About ten before the fall of the Berlin Wall, in 1978 the Chinese government began making economic reforms that have brought in a hitherto unknown combination of mixed ownership, basic property rights, and heavy government intervention. On the surface, what distinguished this new capitalism seemed to be the level of government intervention. While this is true, what surprisingly sets Washington and Beijing apart is flexibility. While America opts for nostalgia and ideology instead of pragmatism and progress, the winning model of capitalism is being made in China, like so much else in the world these days. A two-party political system is no better, in fact worse, than a one-party state when both parties are under the control of lobbyists and one of them is bought and paid for by a major media outlet. Whereas the neoliberals and neocons invade nations financially and militarily through loans and bombs in order to exploit their resources, the Beijing Consensus simply builds them infrastructure in exchange for their riches. Roads and hospitals for copper and rare earth metals. Risk capital instead of lives. Seeing the game slipping away, the west, America in particular, is trying to find a scapegoat, blaming the winner for playing the game better.

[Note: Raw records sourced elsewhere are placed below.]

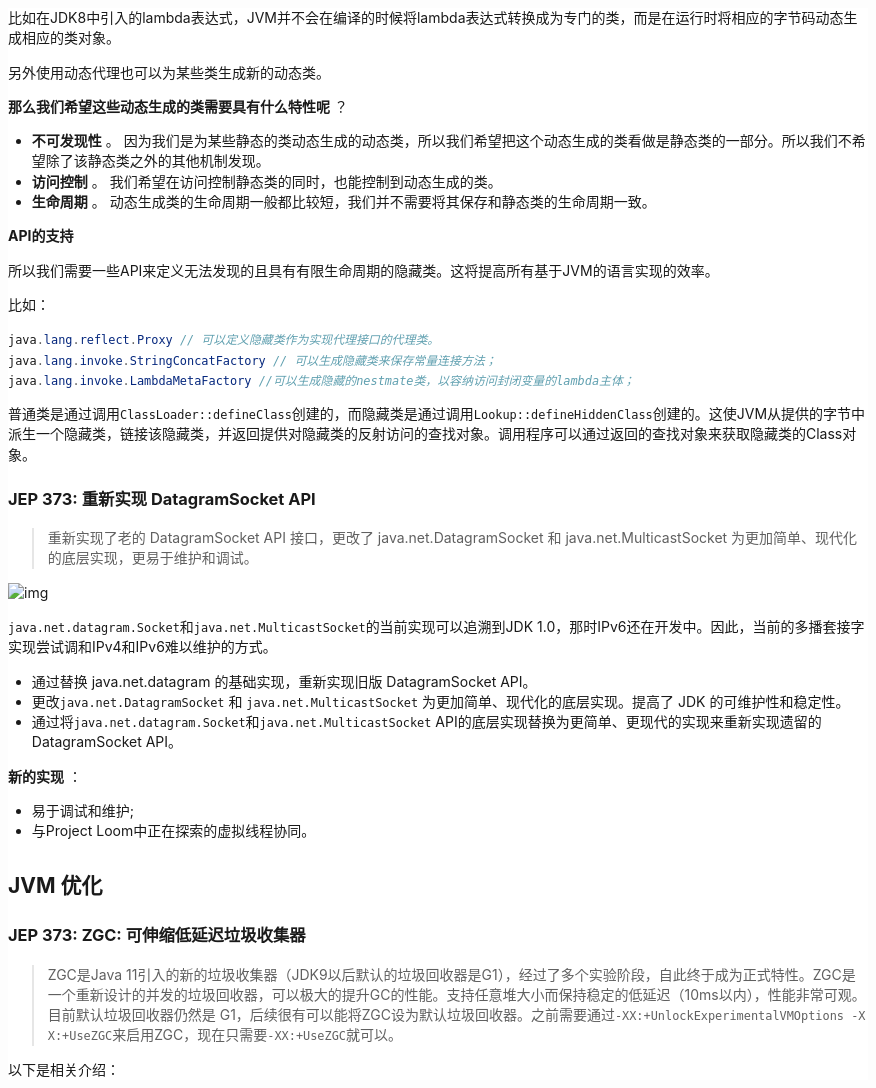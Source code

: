 比如在JDK8中引入的lambda表达式，JVM并不会在编译的时候将lambda表达式转换成为专门的类，而是在运行时将相应的字节码动态生成相应的类对象。

另外使用动态代理也可以为某些类生成新的动态类。

**那么我们希望这些动态生成的类需要具有什么特性呢** ？

  * **不可发现性** 。 因为我们是为某些静态的类动态生成的动态类，所以我们希望把这个动态生成的类看做是静态类的一部分。所以我们不希望除了该静态类之外的其他机制发现。
  * **访问控制** 。 我们希望在访问控制静态类的同时，也能控制到动态生成的类。
  * **生命周期** 。 动态生成类的生命周期一般都比较短，我们并不需要将其保存和静态类的生命周期一致。

**API的支持**

所以我们需要一些API来定义无法发现的且具有有限生命周期的隐藏类。这将提高所有基于JVM的语言实现的效率。

比如：

    
```java
java.lang.reflect.Proxy // 可以定义隐藏类作为实现代理接口的代理类。 
java.lang.invoke.StringConcatFactory // 可以生成隐藏类来保存常量连接方法； 
java.lang.invoke.LambdaMetaFactory //可以生成隐藏的nestmate类，以容纳访问封闭变量的lambda主体； 
```

普通类是通过调用`ClassLoader::defineClass`创建的，而隐藏类是通过调用`Lookup::defineHiddenClass`创建的。这使JVM从提供的字节中派生一个隐藏类，链接该隐藏类，并返回提供对隐藏类的反射访问的查找对象。调用程序可以通过返回的查找对象来获取隐藏类的Class对象。

### JEP 373: 重新实现 DatagramSocket API

> 重新实现了老的 DatagramSocket API 接口，更改了 java.net.DatagramSocket 和
> java.net.MulticastSocket 为更加简单、现代化的底层实现，更易于维护和调试。

![img](https://cdn.jsdelivr.net/gh/willpast/image/blog/ka_java/java-15-1.png)

`java.net.datagram.Socket`和`java.net.MulticastSocket`的当前实现可以追溯到JDK
1.0，那时IPv6还在开发中。因此，当前的多播套接字实现尝试调和IPv4和IPv6难以维护的方式。

  * 通过替换 java.net.datagram 的基础实现，重新实现旧版 DatagramSocket API。
  * 更改`java.net.DatagramSocket` 和 `java.net.MulticastSocket` 为更加简单、现代化的底层实现。提高了 JDK 的可维护性和稳定性。
  * 通过将`java.net.datagram.Socket`和`java.net.MulticastSocket` API的底层实现替换为更简单、更现代的实现来重新实现遗留的DatagramSocket API。

**新的实现** ：

  * 易于调试和维护;
  * 与Project Loom中正在探索的虚拟线程协同。

## JVM 优化

### JEP 373: ZGC: 可伸缩低延迟垃圾收集器

> ZGC是Java
> 11引入的新的垃圾收集器（JDK9以后默认的垃圾回收器是G1），经过了多个实验阶段，自此终于成为正式特性。ZGC是一个重新设计的并发的垃圾回收器，可以极大的提升GC的性能。支持任意堆大小而保持稳定的低延迟（10ms以内），性能非常可观。目前默认垃圾回收器仍然是
> G1，后续很有可以能将ZGC设为默认垃圾回收器。之前需要通过`-XX:+UnlockExperimentalVMOptions
> -XX:+UseZGC`来启用ZGC，现在只需要`-XX:+UseZGC`就可以。

以下是相关介绍：
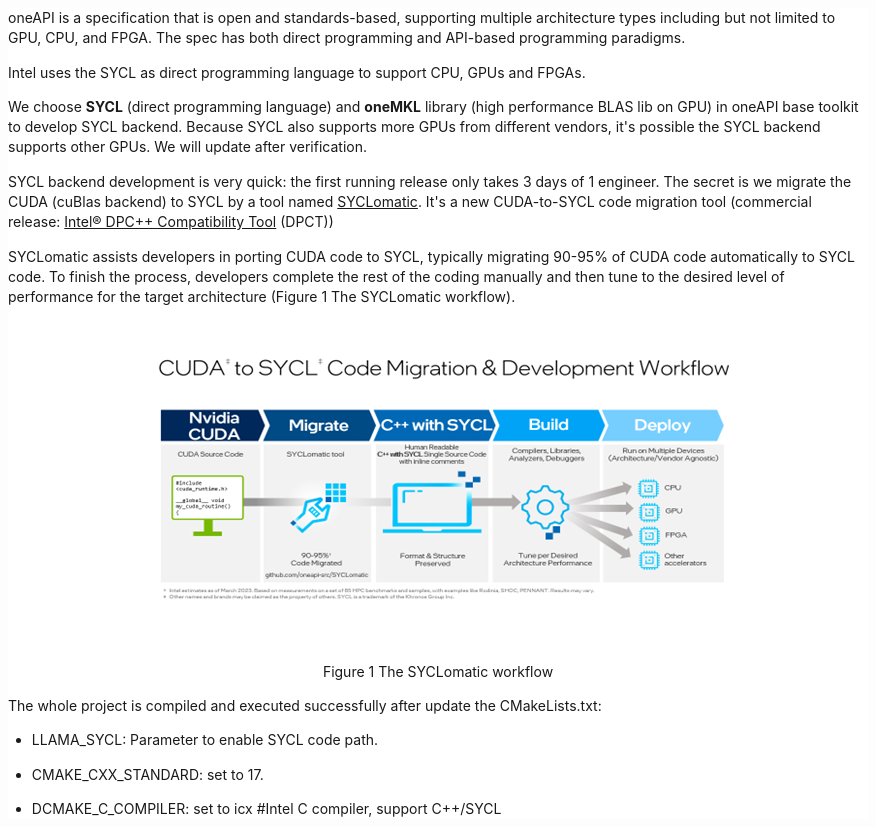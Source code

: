 oneAPI is a specification that is open and standards-based, supporting multiple architecture types including but not limited to GPU, CPU, and FPGA. The spec has both direct programming and API-based programming paradigms.

Intel uses the SYCL as direct programming language to support CPU, GPUs and FPGAs.

We choose **SYCL** (direct programming language) and **oneMKL** library (high performance BLAS lib on GPU) in oneAPI base toolkit to develop SYCL backend. Because SYCL also supports more GPUs from different vendors, it's possible the SYCL backend supports other GPUs. We will update after verification.

SYCL backend development is very quick: the first running release only takes 3 days of 1 engineer. The secret is we migrate the CUDA (cuBlas backend) to SYCL by a tool named [SYCLomatic](https://github.com/oneapi-src/SYCLomatic). It's a new CUDA-to-SYCL code migration tool (commercial release: [Intel® DPC++ Compatibility Tool](https://www.intel.com/content/www/us/en/developer/tools/oneapi/dpc-compatibility-tool.html) (DPCT))

SYCLomatic assists developers in porting CUDA code to SYCL, typically migrating 90-95% of CUDA code automatically to SYCL code. To finish the process, developers complete the rest of the coding manually and then tune to the desired level of performance for the target architecture (Figure 1 The SYCLomatic workflow).


<p align="center">
  <img src="res/syclomatic.png" />
</p>
<p align="center">
  Figure 1 The SYCLomatic workflow
</p>



The whole project is compiled and executed successfully after update the CMakeLists.txt:

-   LLAMA_SYCL: Parameter to enable SYCL code path.

-   CMAKE_CXX_STANDARD: set to 17.

-   DCMAKE_C_COMPILER: set to icx #Intel C compiler, support C++/SYCL
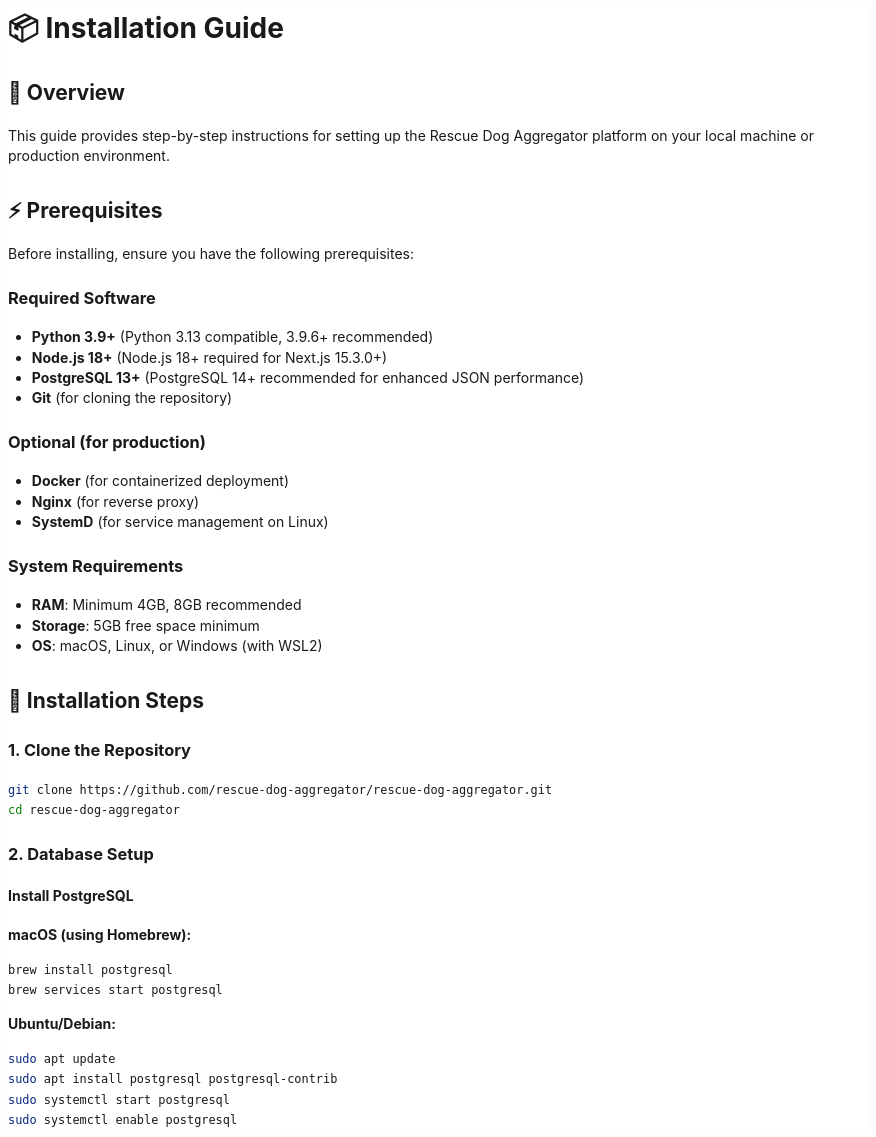 # 📦 Installation Guide

## 🎯 Overview

This guide provides step-by-step instructions for setting up the Rescue Dog Aggregator platform on your local machine or production environment.

## ⚡ Prerequisites

Before installing, ensure you have the following prerequisites:

### Required Software
- **Python 3.9+** (Python 3.13 compatible, 3.9.6+ recommended)
- **Node.js 18+** (Node.js 18+ required for Next.js 15.3.0+)
- **PostgreSQL 13+** (PostgreSQL 14+ recommended for enhanced JSON performance)
- **Git** (for cloning the repository)

### Optional (for production)
- **Docker** (for containerized deployment)
- **Nginx** (for reverse proxy)
- **SystemD** (for service management on Linux)

### System Requirements
- **RAM**: Minimum 4GB, 8GB recommended
- **Storage**: 5GB free space minimum
- **OS**: macOS, Linux, or Windows (with WSL2)

## 🚀 Installation Steps

### 1. Clone the Repository

```bash
git clone https://github.com/rescue-dog-aggregator/rescue-dog-aggregator.git
cd rescue-dog-aggregator
```

### 2. Database Setup

#### Install PostgreSQL

**macOS (using Homebrew):**
```bash
brew install postgresql
brew services start postgresql
```

**Ubuntu/Debian:**
```bash
sudo apt update
sudo apt install postgresql postgresql-contrib
sudo systemctl start postgresql
sudo systemctl enable postgresql
```
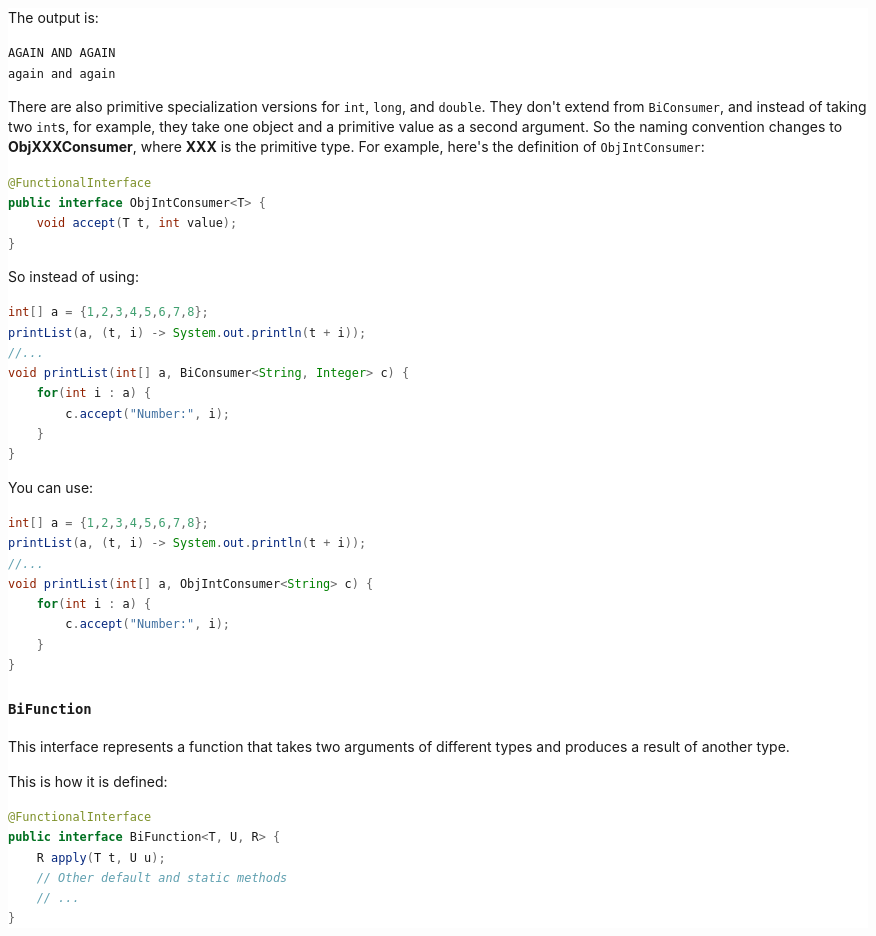 The output is:

```java
AGAIN AND AGAIN
again and again
```

There are also primitive specialization versions for `int`, `long`, and `double`. They don't extend from `BiConsumer`, and instead of taking two `int`s, for example, they take one object and a primitive value as a second argument. So the naming convention changes to **ObjXXXConsumer**, where **XXX** is the primitive type. For example, here's the definition of `ObjIntConsumer`:

```java
@FunctionalInterface
public interface ObjIntConsumer<T> {
    void accept(T t, int value);
}
```

So instead of using:

```java
int[] a = {1,2,3,4,5,6,7,8};
printList(a, (t, i) -> System.out.println(t + i));
//...
void printList(int[] a, BiConsumer<String, Integer> c) {
    for(int i : a) {
        c.accept("Number:", i);
    }
}
```

You can use:

```java
int[] a = {1,2,3,4,5,6,7,8};
printList(a, (t, i) -> System.out.println(t + i));
//...
void printList(int[] a, ObjIntConsumer<String> c) {
    for(int i : a) {
        c.accept("Number:", i);
    }
}
```

### `BiFunction`

This interface represents a function that takes two arguments of different types and produces a result of another type.

This is how it is defined:

```java
@FunctionalInterface
public interface BiFunction<T, U, R> {
    R apply(T t, U u);
    // Other default and static methods
    // ...
}
```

So we'll continue hearing a lot about the yuan (renminbi? still don't understand the difference) being undervalued while not criticizing too directly as we're still offering the open hand of the G20. After all, it'll be good to spread the blame when things fall apart. The Chinese understand that it wasn't American style management skills that made the US the global economic leader for the past century but a combination of luck and directing the resources of the country in a productive manner. Think of the big money makers of the past century and their connection with government. From the direct to the indirect in the big picture and in the details. Militarily not only conquering markets that needed to be rebuilt after winning world wars or friendly invasions but also directly employing and educating soldiers along with buying and selling all those weapons of war. Boeing, General Electric and Haliburton anyone? All this spending and the hydrogen bomb gave a head start to the computing industry and even gave us the internet. Detroit wouldn't have had the run it did if an interstate system hadn't been built to handle all those cars criss-crossing the continent. There's no secret to China's success, it's much the same recipe America used when it understood that since market forces cannot even do something as simple as finance home mortgages it shouldn't be trusted to restore and maintain full employment, reduce global imbalances or prevent the destruction of the environment while preparing for a future without fossil fuels. China's doing it while somehow being both more overt and less conspicuous. Not wasting energy pretending to be what it's not at home and forcing their ideas on others abroad.

The success of the Chinese approach to modernization has struck the developing world as attractive and the developed as amazing. As the calls to control deficits grow louder and governments are told to cut more jobs, raise retirement ages and lower subsidies while bailing out banks, the Chinese will keep building the things we need and using the proceeds to fund the debt the IMF has ensured we're addicted to. While Chinese Premier Wen Jiabao's in person offer of support to Greece (obviously in exchange for market access) was being gratefully accepted, the head of the IMF issued ominous warnings of a currency war being waged by those Chinese. In Europe the cracks are growing as "You can't have a monetary union without a reasonably coordinated fiscal policy" - Orwellian for a true supergovernment from that same IMF director, Dominique Strauss-Kahn. It gets worse in America where most of the public has been convinced that all things government or intellectual are bad - insert your own Palin 2012 vice presidential nominee here and imagine the outcome. Richard Nixon is attributed Milton Friedman's misquote that "We are all Keynesians now" after breaking the gold standard and reluctantly accepting John Maynard's economic ideas. The IMF was built upon that economist's ideas but I get the feeling that the next great shift in economics will have most of us saying "We are all Chinese now".